WHAT IS BEING ASKED |
Give back exactly the lines of the material below, starting with the line with "18.26 & 20.36" and going on through the line with "3.61 & 18.77".

DATA PROVIDED |
□ □ □ □ □
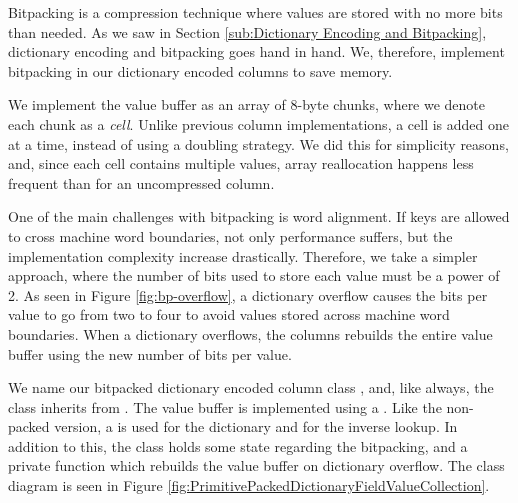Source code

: Bitpacking is a compression technique where values are stored with no more bits than needed. As we saw in Section \ref{sub:Dictionary Encoding and Bitpacking}, dictionary encoding and bitpacking goes hand in hand. We, therefore, implement bitpacking in our dictionary encoded columns to save memory.

We implement the value buffer as an array of 8-byte chunks, where we denote each chunk as a \textit{cell}. Unlike previous column implementations, a cell is added one at a time, instead of using a doubling strategy. We did this for simplicity reasons, and, since each cell contains multiple values, array reallocation happens less frequent than for an uncompressed column.

One of the main challenges with bitpacking is word alignment. If keys are allowed to cross machine word boundaries, not only performance suffers, but the implementation complexity increase drastically. Therefore, we take a simpler approach, where the number of bits used to store each value must be a power of 2. As seen in Figure \ref{fig:bp-overflow}, a dictionary overflow causes the bits per value to go from two to four to avoid values stored across machine word boundaries. When a dictionary overflows, the columns rebuilds the entire value buffer using the new number of bits per value.

We name our bitpacked dictionary encoded column class , and, like always, the class inherits from . The value buffer is implemented using a . Like the non-packed version, a  is used for the dictionary and  for the inverse lookup. In addition to this, the class holds some state regarding the bitpacking, and a private function  which rebuilds the value buffer on dictionary overflow. The class diagram is seen in Figure \ref{fig:PrimitivePackedDictionaryFieldValueCollection}.

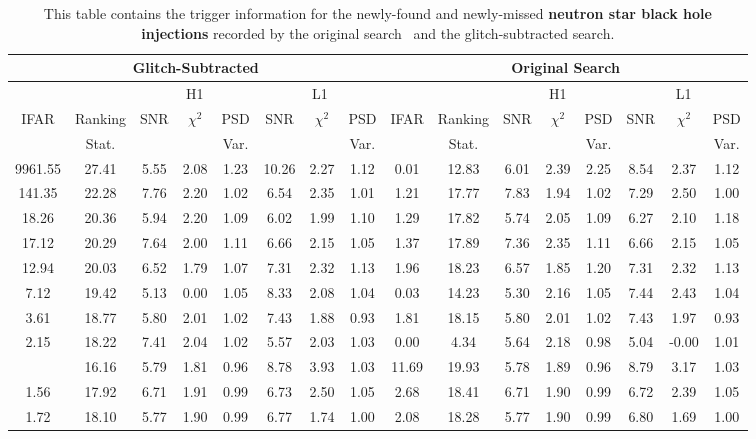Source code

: \newpage

\begin{landscape}
\begin{table}[tb]
\centering
\caption{\label{4:tab:apdx_changed_snr_nsbh}This table contains the trigger information for the newly-found and newly-missed \textbf{neutron star black hole injections} recorded by the original search~\cite{gwtc3:2023} and the glitch-subtracted search.} 
\begin{tabular}{|c|c|c|c|c|c|c|c||c|c|c|c|c|c|c|c|}
\hline
\multicolumn{8}{|c||}{Glitch-Subtracted} & \multicolumn{8}{c|}{Original Search} \\
\hline
\multicolumn{2}{|c|}{} & \multicolumn{3}{c|}{H1} & \multicolumn{3}{c||}{L1} & \multicolumn{2}{c|}{} & \multicolumn{3}{c|}{H1} & \multicolumn{3}{c|}{L1}\\
\hline
IFAR & Ranking & SNR & $\chi^{2}$ & PSD & SNR & $\chi^{2}$ & PSD & IFAR & Ranking & SNR & $\chi^{2}$ & PSD & SNR & $\chi^{2}$ & PSD \\ &
Stat. & & & Var. & & & Var. & & Stat. & & & Var. & & & Var.\\
\hline
9961.55 & 27.41 & 5.55 & 2.08 & 1.23 & 10.26 & 2.27 & 1.12 & 0.01 & 12.83 & 6.01 & 2.39 & 2.25 & 8.54 & 2.37 & 1.12 \\
141.35 & 22.28 & 7.76 & 2.20 & 1.02 & 6.54 & 2.35 & 1.01 & 1.21 & 17.77 & 7.83 & 1.94 & 1.02 & 7.29 & 2.50 & 1.00 \\
18.26 & 20.36 & 5.94 & 2.20 & 1.09 & 6.02 & 1.99 & 1.10 & 1.29 & 17.82 & 5.74 & 2.05 & 1.09 & 6.27 & 2.10 & 1.18 \\
17.12 & 20.29 & 7.64 & 2.00 & 1.11 & 6.66 & 2.15 & 1.05 & 1.37 & 17.89 & 7.36 & 2.35 & 1.11 & 6.66 & 2.15 & 1.05 \\
12.94 & 20.03 & 6.52 & 1.79 & 1.07 & 7.31 & 2.32 & 1.13 & 1.96 & 18.23 & 6.57 & 1.85 & 1.20 & 7.31 & 2.32 & 1.13 \\
7.12 & 19.42 & 5.13 & 0.00 & 1.05 & 8.33 & 2.08 & 1.04 & 0.03 & 14.23 & 5.30 & 2.16 & 1.05 & 7.44 & 2.43 & 1.04 \\
3.61 & 18.77 & 5.80 & 2.01 & 1.02 & 7.43 & 1.88 & 0.93 & 1.81 & 18.15 & 5.80 & 2.01 & 1.02 & 7.43 & 1.97 & 0.93 \\
2.15 & 18.22 & 7.41 & 2.04 & 1.02 & 5.57 & 2.03 & 1.03 & 0.00 & 4.34 & 5.64 & 2.18 & 0.98 & 5.04 & -0.00 & 1.01 \\
\hdashline
0.23 & 16.16 & 5.79 & 1.81 & 0.96 & 8.78 & 3.93 & 1.03 & 11.69 & 19.93 & 5.78 & 1.89 & 0.96 & 8.79 & 3.17 & 1.03 \\
1.56 & 17.92 & 6.71 & 1.91 & 0.99 & 6.73 & 2.50 & 1.05 & 2.68 & 18.41 & 6.71 & 1.90 & 0.99 & 6.72 & 2.39 & 1.05 \\
1.72 & 18.10 & 5.77 & 1.90 & 0.99 & 6.77 & 1.74 & 1.00 & 2.08 & 18.28 & 5.77 & 1.90 & 0.99 & 6.80 & 1.69 & 1.00 \\
\hline
\end{tabular}
\end{table}
\end{landscape}
\restoregeometry %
□ □ □ □ □
YOUR SOLUTION |
18.26 & 20.36 & 5.94 & 2.20 & 1.09 & 6.02 & 1.99 & 1.10 & 1.29 & 17.82 & 5.74 & 2.05 & 1.09 & 6.27 & 2.10 & 1.18 \\
17.12 & 20.29 & 7.64 & 2.00 & 1.11 & 6.66 & 2.15 & 1.05 & 1.37 & 17.89 & 7.36 & 2.35 & 1.11 & 6.66 & 2.15 & 1.05 \\
12.94 & 20.03 & 6.52 & 1.79 & 1.07 & 7.31 & 2.32 & 1.13 & 1.96 & 18.23 & 6.57 & 1.85 & 1.20 & 7.31 & 2.32 & 1.13 \\
7.12 & 19.42 & 5.13 & 0.00 & 1.05 & 8.33 & 2.08 & 1.04 & 0.03 & 14.23 & 5.30 & 2.16 & 1.05 & 7.44 & 2.43 & 1.04 \\
3.61 & 18.77 & 5.80 & 2.01 & 1.02 & 7.43 & 1.88 & 0.93 & 1.81 & 18.15 & 5.80 & 2.01 & 1.02 & 7.43 & 1.97 & 0.93 \\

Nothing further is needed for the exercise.